Ride-On also saved me from a potential disaster on a fairly sketchy stretch of New England highway called Route 1. Following friends one night after work, I ran over a piece of aluminum flashing that was in the road. I was following too closely to the car in front of me and couldn't avoid the debris (because if you leave so much as a car's length of space between you and the car in front of you, some Masshole will fill that gap). I checked my tires when I got to my friends' house. I couldn't see anything at first, so I checked again in my garage the next day. I saw two nails in the front tire, but couldn't find any damage on the rear. One of the nails went in kind of sideways and didn't get into the hollow of the tire. The other one was in there though. I pulled it out with pliers and the hole was sealed up like it never happened. No noise or anything. I little bubble of Ride-On was the only indication of a hole. I rode on that tire until it was bald without another issue. That is what sold me on this stuff and why I put it in every tire now.
I do my own tire changes now and every new tire I put on my bike gets its customary dosage of Ride-On (two bottles for the rear and one for the front). I wouldn't want to ride without that peace of mind and I think you won't either. They make Ride-On for all kinds of vehicles, but when you've only got two tires, a flat or a blowout is a serious issue. I highly recommend Ride-On for your motorcycle tires. Whether it's just for a clean way to balance your tires or for the safety of instant puncture seals, you get both in one product.

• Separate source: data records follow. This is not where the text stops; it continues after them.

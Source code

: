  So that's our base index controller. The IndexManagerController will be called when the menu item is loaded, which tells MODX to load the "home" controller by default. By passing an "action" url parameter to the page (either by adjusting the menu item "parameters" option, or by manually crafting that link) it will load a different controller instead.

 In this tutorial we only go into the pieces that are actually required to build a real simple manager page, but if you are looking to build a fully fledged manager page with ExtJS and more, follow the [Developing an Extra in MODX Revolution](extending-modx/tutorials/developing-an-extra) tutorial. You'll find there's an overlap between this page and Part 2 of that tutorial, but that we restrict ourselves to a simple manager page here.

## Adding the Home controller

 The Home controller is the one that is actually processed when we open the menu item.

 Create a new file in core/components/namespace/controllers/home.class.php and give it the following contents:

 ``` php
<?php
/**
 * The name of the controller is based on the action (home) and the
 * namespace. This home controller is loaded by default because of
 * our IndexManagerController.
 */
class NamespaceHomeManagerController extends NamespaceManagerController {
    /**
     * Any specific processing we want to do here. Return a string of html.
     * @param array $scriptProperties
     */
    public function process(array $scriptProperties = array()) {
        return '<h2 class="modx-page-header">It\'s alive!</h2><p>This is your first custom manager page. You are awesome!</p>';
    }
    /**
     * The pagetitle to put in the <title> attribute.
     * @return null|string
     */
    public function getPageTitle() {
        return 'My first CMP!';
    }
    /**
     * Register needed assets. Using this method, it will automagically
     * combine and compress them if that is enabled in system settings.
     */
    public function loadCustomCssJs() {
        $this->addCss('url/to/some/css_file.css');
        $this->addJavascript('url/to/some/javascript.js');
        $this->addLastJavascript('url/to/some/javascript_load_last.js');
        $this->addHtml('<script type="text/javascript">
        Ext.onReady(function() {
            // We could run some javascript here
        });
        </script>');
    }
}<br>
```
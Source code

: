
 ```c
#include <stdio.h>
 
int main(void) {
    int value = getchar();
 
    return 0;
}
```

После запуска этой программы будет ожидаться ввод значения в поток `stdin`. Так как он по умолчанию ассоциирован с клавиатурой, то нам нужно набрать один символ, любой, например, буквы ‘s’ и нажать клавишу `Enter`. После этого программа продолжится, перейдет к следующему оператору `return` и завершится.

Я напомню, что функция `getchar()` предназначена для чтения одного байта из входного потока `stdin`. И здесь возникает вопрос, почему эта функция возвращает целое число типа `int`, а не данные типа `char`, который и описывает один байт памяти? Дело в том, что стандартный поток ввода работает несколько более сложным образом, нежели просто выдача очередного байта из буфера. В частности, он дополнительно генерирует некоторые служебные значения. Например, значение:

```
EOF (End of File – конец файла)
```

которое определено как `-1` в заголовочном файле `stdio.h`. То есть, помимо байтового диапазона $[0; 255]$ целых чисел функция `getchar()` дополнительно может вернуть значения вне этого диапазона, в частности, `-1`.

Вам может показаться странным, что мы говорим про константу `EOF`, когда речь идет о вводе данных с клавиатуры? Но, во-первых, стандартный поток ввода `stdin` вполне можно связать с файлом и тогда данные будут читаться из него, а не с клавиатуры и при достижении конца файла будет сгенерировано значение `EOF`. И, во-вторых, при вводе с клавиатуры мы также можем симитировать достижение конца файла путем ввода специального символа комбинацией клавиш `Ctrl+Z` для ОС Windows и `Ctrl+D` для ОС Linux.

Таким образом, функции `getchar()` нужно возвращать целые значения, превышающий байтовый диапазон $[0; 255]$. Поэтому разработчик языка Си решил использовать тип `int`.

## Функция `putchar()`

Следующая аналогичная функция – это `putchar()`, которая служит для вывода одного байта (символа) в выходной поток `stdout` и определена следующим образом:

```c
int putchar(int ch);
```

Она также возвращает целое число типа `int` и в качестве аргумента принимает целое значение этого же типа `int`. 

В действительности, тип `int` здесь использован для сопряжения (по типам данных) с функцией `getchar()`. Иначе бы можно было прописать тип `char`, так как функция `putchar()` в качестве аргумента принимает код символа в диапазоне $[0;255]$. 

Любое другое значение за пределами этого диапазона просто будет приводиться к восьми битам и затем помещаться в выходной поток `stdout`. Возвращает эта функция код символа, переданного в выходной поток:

Ride-On didn't sponsor this or give me anything to write this. I buy my own every time. I just really think this stuff is worth telling more people about. We should do everything we can to keep ourselves safe out there. Training will help you with the things you can control and Ride-On will help with some of the things you can't. I plan to make some available in my store in the future. Until then, you can find yours at the link below.
Safe rides, all.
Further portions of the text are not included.